Undoubtedly, the change in plant patents has brought about increased competition between independent farmers and larger agribusinesses. Moreover, as the patent changes affect how major companies patent plant seeds and as large businesses increasingly control seed distribution and sale, some predict the wide diversity of American farmers' crops will disappear.
In the future, likely, the fundamental power and responsibility of feeding the Americans and the world will shift from the independent farmer who works the land to the agribusinesses and corporate farms who own the plant patents created in the lab.

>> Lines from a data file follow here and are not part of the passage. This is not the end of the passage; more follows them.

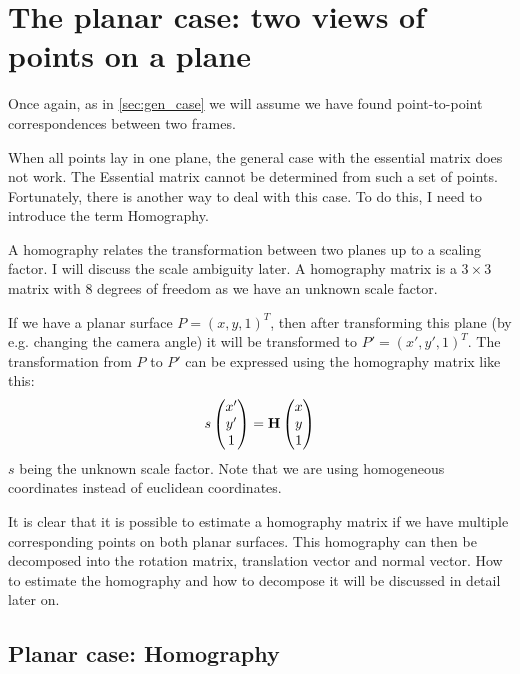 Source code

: \section{The planar case: two views of points on a plane}
Once again, as in \autoref{sec:gen_case} we will assume we have found point-to-point correspondences between two frames.

When all points lay in one plane, the general case with the essential matrix does not work. The Essential matrix cannot be determined from such a set of points. Fortunately, there is another way to deal with this case. To do this, I need to introduce the term Homography. \bigskip

A homography relates the transformation between two planes up to a scaling factor. I will discuss the scale ambiguity later. A homography matrix is a $3\times3$ matrix with 8 degrees of freedom as we have an unknown scale factor.\bigskip

If we have a planar surface $P = (x, y, 1)^T$, then after transforming this plane (by e.g. changing the camera angle) it will be transformed to $P' = (x', y', 1)^T$. The transformation from $P$ to $P'$ can be expressed using the homography matrix like this:
\begin{equation}
    s\begin{pmatrix}
        x' \\ y' \\ 1
    \end{pmatrix} = \mathbf{H} \begin{pmatrix}
        x \\ y \\ 1
    \end{pmatrix}
\end{equation}
$s$ being the unknown scale factor. Note that we are using homogeneous coordinates instead of euclidean coordinates.\bigskip

It is clear that it is possible to estimate a homography matrix if we have multiple corresponding points on both planar surfaces. This homography can then be decomposed into the rotation matrix, translation vector and normal vector. How to estimate the homography and how to decompose it will be discussed in detail later on.

\subsection{Planar case: Homography}

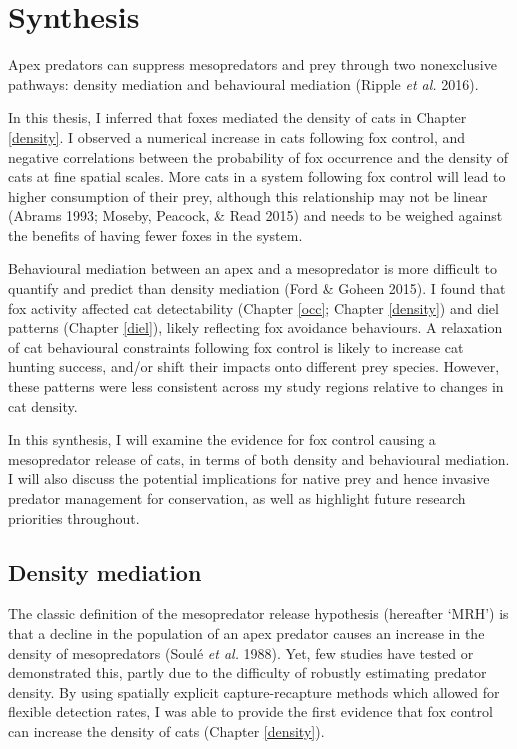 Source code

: \documentclass[11pt,a4paper,titlepage,twoside,openright]{style/unimelbthesis}
\begin{document}
\begin{mainmatter}
\hypertarget{synthesis}{%
\chapter{Synthesis}\label{synthesis}}

Apex predators can suppress mesopredators and prey through two nonexclusive pathways: density mediation and behavioural mediation (Ripple \emph{et al.} 2016).

In this thesis, I inferred that foxes mediated the density of cats in Chapter \ref{density}. I observed a numerical increase in cats following fox control, and negative correlations between the probability of fox occurrence and the density of cats at fine spatial scales. More cats in a system following fox control will lead to higher consumption of their prey, although this relationship may not be linear (Abrams 1993; Moseby, Peacock, \& Read 2015) and needs to be weighed against the benefits of having fewer foxes in the system.

Behavioural mediation between an apex and a mesopredator is more difficult to quantify and predict than density mediation (Ford \& Goheen 2015). I found that fox activity affected cat detectability (Chapter \ref{occ}; Chapter \ref{density}) and diel patterns (Chapter \ref{diel}), likely reflecting fox avoidance behaviours. A relaxation of cat behavioural constraints following fox control is likely to increase cat hunting success, and/or shift their impacts onto different prey species. However, these patterns were less consistent across my study regions relative to changes in cat density.

In this synthesis, I will examine the evidence for fox control causing a mesopredator release of cats, in terms of both density and behavioural mediation. I will also discuss the potential implications for native prey and hence invasive predator management for conservation, as well as highlight future research priorities throughout.

\hypertarget{density-mediation}{%
\section{Density mediation}\label{density-mediation}}

The classic definition of the mesopredator release hypothesis (hereafter `MRH') is that a decline in the population of an apex predator causes an increase in the density of mesopredators (Soulé \emph{et al.} 1988). Yet, few studies have tested or demonstrated this, partly due to the difficulty of robustly estimating predator density. By using spatially explicit capture-recapture methods which allowed for flexible detection rates, I was able to provide the first evidence that fox control can increase the density of cats (Chapter \ref{density}).


\end{mainmatter}
\end{document}
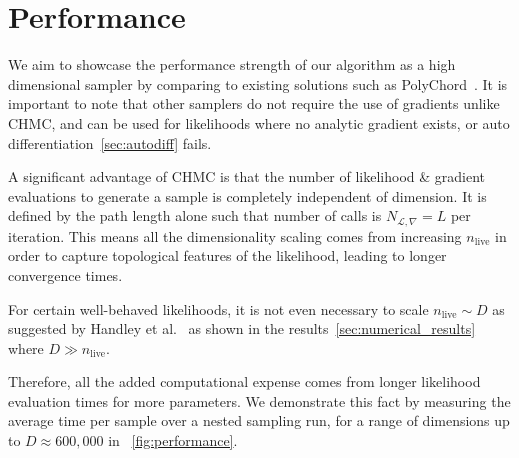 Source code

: \documentclass[11pt]{article}
\begin{document}
\section{Performance}\label{sec:performance}
    We aim to showcase the performance strength of our algorithm as a high dimensional sampler by comparing to existing
    solutions such as PolyChord~\cite{Handley_2015}.
    It is important to note that other samplers do not require the use of gradients unlike CHMC, and can be used for
    likelihoods where no analytic gradient exists, or auto differentiation~\eqref{sec:autodiff} fails.

    A significant advantage of CHMC is that the number of likelihood \& gradient evaluations to generate a sample is
    completely independent of dimension.
    It is defined by the path length alone such that number of calls is $N_{\mathcal{L}, \nabla} = L$ per iteration.
    This means all the dimensionality scaling comes from increasing $n_{\text{live}}$ in order to capture topological
    features of the likelihood, leading to longer convergence times.

    For certain well-behaved likelihoods, it is not even necessary to scale $n_{\text{live}} \sim D$ as suggested by
    Handley et al.~\cite{Handley_2015} as shown in the results~\eqref{sec:numerical_results} where $D \gg n_{\text{live}}$.

    Therefore, all the added computational expense comes from longer likelihood evaluation times for more parameters.
    We demonstrate this fact by measuring the average time per sample over a nested sampling run, for a range of
    dimensions up to $D \approx 600,000$ in ~\cref{fig:performance}.
\end{document}
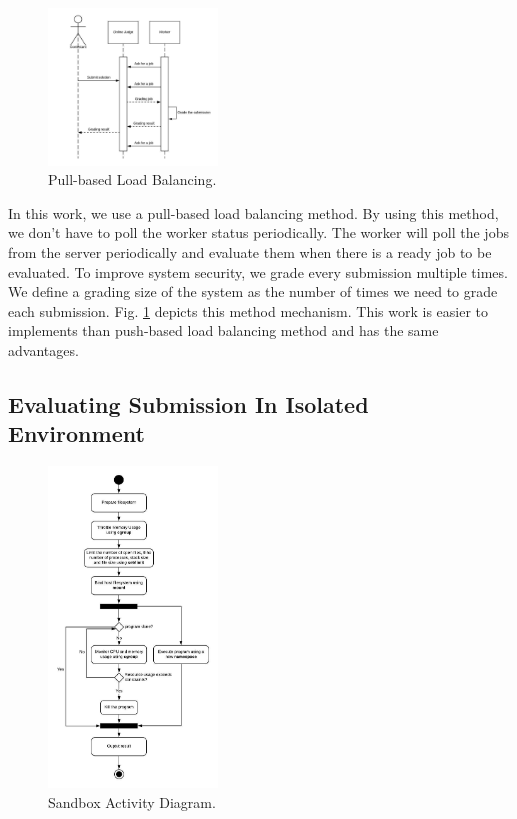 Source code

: \documentclass[conference]{IEEEtran}
\begin{document}
\begin{figure}[htbp]
\centerline{\includegraphics[width=0.4\textwidth]{images/paper-pull-based-load-balancing.jpeg}}
\caption{Pull-based Load Balancing.}
\label{pull-based-load-balancing}
\end{figure}

In this work, we use a pull-based load balancing method. By using this method, we don't have to poll the worker status periodically. The worker will poll the jobs from the server periodically and evaluate them when there is a ready job to be evaluated. To improve system security, we grade every submission multiple times. We define a grading size of the system as the number of times we need to grade each submission. Fig. \ref{pull-based-load-balancing} depicts this method mechanism. This work is easier to implements than push-based load balancing method and has the same advantages.

\subsection{Evaluating Submission In Isolated Environment}

\begin{figure}[htbp]
\centerline{\includegraphics[width=0.4\textwidth]{images/paper-sandbox-activity.jpeg}}
\caption{Sandbox Activity Diagram.}
\label{paper-sandbox-activity}
\end{figure}
\end{document}

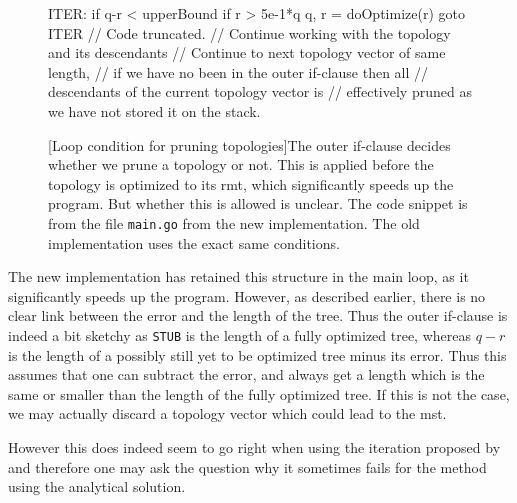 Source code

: \begin{figure}[htbp]
  \begin{go-code}
    ITER:
    if q-r < upperBound {
      if r > 5e-1*q {
        q, r = doOptimize(r)
        goto ITER
      }
      // Code truncated.
      // Continue working with the topology and its descendants
    }
    // Continue to next topology vector of same length,
    // if we have no been in the outer if-clause then all
    // descendants of the current topology vector is 
    // effectively pruned as we have not stored it on the stack.
  \end{go-code}
  [Loop condition for pruning topologies]{The outer if-clause
    decides whether we prune a topology or not. This is applied before the
    topology is optimized to its \acs{rmt}, which significantly speeds up the
    program. But whether this is allowed is unclear. The code snippet is from
    the file \texttt{main.go} from the new implementation. The old
    implementation uses the exact same conditions.\label{fig:loop-condition-pruning}}
\end{figure}

The new implementation has retained this structure in the main loop, as it
significantly speeds up the program. However, as described earlier, there is no
clear link between the error and the length of the tree. Thus the outer
if-clause is indeed a bit sketchy as \texttt{STUB} is the length of a fully
optimized tree, whereas $q - r$ is the length of a possibly still yet to be optimized
tree minus its error. Thus this assumes that one can subtract the error, and
always get a length which is the same or smaller than the length of the fully
optimized tree. If this is not the case, we may actually discard a topology
vector which could lead to the \ac{mst}.

However this does indeed seem to go right when using the iteration proposed by
\textcite{smith1992} and therefore one may ask the question why it sometimes
fails for the method using the analytical solution.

UPDATE: Following this original posting, Monsanto took an even more aggressive stance regarding its patents and (at least according to some) sued—or reserved the right to sue—farmers guilty of only “inadvertent” infringement: farmers whose crops may contain Monsanto-patented DNA as a result of the wind blowing pollen from nearby fields. (Monsanto denies bringing such lawsuits.) In an interesting turn of events, Monsanto was then sued by organic farmers worried that this pollen from nearby farmers' fields planted with Monsanto seed might blow onto their organic fields and mix with their organic crops. These suits sought declaratory judgments that the organic farmers did not infringe Monsanto's patents … and were thrown out as not presenting an actual controversy (as required for a declaratory judgment suit). One imagines that this ground is not through being tilled.